TD 2006/78 provides the following example:

    Example 3: boarding house

    8. David owns an 8 bedroom property which he operates as a boarding house. He resides on the premises. Boarders enter into arrangements to occupy single rooms with the average length of stay being 4-6 weeks. No notice is required to quit the rooms. There are rules requiring visitors to leave the premises by a certain time and David retains the right to enter the rooms. David pays for all utilities (gas, electricity, water) and provides the following services and facilities to boarders:

      ● room cleaning and general maintenance;

      ● linen and towels; and

      ● common areas such as a TV/lounge room, kitchen, bathrooms, laundry and a recreation area.

    9. In this example, the services and facilities provided to boarders are relatively significant and the average length of stay is relatively short. David retains a significant degree of control over the premises through being on the premises most of the time. The arrangements entered into indicate that those staying in the boarding house do not have the right to exclusive possession of a room but rather only a right to occupy the room.

    10. These circumstances indicate that the relationship between David and those staying at the boarding house is not that of landlord/tenant under a lease agreement. Accordingly, the income derived is not 'rent' and therefore the paragraph 152-40(4)(e) exclusion does not apply. If David's activities amount to the carrying on of a business, the boarding house will be an active asset under section 152-40 of the ITAA 1997. [emphasis added]

In this case, while it is accepted that the Trust does provide some services to the occupants of the shops and manages the common areas, these services and the control the Trust retains over the shopping centre is not considered to be on the same scale as provided in the above example. A number of activities the Trust carries out are all activities that are generally associated with the ownership of any rental property. In any case in the above example ‘the relationship… is not that of a landlord/tenant under a lease agreement’ whereas in the Trust’s case there is such a relationship and therefore it is considered that the Trust’s situation can be distinguished from that in the example.
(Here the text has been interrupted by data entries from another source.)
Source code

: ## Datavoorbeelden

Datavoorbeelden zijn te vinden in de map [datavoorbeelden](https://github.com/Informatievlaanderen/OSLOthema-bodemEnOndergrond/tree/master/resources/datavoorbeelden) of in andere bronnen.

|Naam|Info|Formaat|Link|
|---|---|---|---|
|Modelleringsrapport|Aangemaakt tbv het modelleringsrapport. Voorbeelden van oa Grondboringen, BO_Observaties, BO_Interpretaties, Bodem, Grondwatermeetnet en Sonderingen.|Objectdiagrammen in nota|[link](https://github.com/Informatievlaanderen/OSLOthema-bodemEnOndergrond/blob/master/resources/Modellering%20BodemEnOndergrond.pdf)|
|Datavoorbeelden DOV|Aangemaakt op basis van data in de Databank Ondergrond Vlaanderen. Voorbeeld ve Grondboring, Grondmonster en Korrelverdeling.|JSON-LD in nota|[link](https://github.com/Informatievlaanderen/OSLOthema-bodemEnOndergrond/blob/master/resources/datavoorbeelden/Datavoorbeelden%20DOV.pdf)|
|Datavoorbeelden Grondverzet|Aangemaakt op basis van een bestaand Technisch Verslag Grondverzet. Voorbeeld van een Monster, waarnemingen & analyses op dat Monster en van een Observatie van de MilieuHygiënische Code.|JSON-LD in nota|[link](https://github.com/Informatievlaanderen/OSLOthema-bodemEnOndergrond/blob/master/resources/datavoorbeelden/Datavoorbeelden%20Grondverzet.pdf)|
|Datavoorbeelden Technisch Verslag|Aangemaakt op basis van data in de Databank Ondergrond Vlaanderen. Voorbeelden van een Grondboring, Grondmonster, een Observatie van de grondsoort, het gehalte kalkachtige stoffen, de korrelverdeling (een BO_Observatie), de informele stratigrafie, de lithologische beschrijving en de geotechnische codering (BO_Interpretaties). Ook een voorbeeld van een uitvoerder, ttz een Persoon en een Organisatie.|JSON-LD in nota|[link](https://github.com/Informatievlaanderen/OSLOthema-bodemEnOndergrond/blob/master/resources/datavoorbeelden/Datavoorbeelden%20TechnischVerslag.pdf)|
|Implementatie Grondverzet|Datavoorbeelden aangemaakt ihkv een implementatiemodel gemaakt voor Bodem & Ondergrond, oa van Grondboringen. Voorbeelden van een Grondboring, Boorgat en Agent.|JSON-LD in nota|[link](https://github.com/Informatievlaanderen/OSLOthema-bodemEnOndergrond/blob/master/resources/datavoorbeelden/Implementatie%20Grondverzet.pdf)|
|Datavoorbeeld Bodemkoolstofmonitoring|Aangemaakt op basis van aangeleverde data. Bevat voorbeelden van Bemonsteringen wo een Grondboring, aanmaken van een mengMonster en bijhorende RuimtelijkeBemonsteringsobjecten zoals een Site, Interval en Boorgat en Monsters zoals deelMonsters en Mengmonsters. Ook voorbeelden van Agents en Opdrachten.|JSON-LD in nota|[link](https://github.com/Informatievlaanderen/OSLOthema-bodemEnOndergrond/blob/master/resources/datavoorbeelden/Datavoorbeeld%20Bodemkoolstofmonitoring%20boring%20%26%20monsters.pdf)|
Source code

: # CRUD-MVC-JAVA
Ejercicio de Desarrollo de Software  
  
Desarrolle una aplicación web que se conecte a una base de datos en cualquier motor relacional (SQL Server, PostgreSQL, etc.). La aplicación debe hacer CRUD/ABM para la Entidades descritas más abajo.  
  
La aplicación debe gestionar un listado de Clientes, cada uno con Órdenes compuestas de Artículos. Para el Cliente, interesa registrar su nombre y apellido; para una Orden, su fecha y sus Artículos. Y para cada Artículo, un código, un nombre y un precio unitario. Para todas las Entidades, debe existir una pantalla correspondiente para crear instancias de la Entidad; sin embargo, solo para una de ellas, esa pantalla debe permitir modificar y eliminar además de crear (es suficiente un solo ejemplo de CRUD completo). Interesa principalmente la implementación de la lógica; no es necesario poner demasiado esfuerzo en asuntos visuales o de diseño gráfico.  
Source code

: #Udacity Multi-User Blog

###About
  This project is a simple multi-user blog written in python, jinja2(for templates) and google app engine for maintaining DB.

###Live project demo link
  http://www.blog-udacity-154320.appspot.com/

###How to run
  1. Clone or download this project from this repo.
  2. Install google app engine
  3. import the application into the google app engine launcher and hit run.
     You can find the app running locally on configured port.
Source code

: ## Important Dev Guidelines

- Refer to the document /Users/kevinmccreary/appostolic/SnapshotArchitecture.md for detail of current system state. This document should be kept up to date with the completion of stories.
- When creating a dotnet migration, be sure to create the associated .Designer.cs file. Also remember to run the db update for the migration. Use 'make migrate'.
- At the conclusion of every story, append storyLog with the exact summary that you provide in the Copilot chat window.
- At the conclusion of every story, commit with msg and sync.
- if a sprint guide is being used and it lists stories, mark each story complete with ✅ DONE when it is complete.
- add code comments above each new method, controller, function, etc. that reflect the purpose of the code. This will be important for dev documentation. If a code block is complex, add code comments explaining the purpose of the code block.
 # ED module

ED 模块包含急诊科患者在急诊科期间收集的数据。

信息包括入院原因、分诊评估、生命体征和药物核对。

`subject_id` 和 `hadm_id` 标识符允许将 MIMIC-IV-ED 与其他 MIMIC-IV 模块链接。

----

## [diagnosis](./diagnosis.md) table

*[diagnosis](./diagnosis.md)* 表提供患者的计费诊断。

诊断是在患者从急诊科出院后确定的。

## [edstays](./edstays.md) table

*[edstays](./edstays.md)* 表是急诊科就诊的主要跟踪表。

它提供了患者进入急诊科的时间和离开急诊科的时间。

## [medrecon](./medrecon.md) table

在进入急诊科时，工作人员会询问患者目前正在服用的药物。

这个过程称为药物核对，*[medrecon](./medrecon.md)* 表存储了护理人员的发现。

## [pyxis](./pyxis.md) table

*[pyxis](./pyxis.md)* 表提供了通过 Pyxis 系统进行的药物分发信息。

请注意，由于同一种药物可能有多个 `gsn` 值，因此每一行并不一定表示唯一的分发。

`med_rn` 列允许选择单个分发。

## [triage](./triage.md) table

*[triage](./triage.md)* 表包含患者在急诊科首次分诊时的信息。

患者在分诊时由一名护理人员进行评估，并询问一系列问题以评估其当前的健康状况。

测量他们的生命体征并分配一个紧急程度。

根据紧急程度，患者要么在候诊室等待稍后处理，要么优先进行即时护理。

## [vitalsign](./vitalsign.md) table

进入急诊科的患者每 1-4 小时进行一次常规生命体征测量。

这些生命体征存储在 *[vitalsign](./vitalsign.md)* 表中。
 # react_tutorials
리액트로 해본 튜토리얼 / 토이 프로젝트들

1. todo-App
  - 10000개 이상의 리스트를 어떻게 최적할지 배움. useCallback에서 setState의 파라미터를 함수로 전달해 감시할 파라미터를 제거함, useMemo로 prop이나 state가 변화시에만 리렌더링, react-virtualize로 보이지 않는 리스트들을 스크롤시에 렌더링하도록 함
Shopping centre leases are considered to be long term arrangements and it would be reasonable to assume that the tenants view the payments as rent and would not expect their business to be moved into a different shop at any time

Accordingly, we consider the main use of the shopping centre is to derive rent. Therefore, the shopping centre will be excluded from being an active asset under paragraph 152-40(4)(e) of the ITAA 1997.